**WHAT IS REQUIRED**
Search the records for the string "Projections" and return each line that has it.

**RECORD EXTRACTS**
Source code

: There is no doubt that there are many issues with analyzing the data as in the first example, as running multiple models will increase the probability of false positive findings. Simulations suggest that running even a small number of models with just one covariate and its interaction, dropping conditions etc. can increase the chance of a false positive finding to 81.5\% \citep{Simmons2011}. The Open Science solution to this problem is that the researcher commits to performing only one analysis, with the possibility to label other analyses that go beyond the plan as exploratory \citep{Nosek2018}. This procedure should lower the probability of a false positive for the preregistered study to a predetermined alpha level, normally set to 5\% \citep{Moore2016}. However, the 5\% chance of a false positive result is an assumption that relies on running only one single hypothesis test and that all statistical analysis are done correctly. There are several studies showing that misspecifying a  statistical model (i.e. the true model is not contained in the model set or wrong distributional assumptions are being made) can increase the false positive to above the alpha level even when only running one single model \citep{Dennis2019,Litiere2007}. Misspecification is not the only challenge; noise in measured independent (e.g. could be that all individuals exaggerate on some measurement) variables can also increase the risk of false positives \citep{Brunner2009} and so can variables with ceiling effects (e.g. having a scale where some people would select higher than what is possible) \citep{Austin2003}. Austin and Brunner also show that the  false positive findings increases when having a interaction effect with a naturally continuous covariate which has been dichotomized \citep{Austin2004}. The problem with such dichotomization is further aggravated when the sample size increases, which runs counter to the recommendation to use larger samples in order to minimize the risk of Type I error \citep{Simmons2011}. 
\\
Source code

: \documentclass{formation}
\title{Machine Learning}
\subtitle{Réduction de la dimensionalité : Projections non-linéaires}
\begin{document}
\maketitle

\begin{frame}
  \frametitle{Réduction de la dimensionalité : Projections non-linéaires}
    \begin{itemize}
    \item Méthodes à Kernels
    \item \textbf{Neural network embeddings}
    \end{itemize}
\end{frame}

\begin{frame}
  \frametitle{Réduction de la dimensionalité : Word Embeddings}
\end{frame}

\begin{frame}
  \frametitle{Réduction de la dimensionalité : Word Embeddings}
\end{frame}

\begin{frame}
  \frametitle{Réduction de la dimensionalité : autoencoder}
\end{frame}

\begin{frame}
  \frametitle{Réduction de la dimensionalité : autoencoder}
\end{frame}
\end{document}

**EXERCISE RESPONSE**
\subtitle{Réduction de la dimensionalité : Projections non-linéaires}
  \frametitle{Réduction de la dimensionalité : Projections non-linéaires}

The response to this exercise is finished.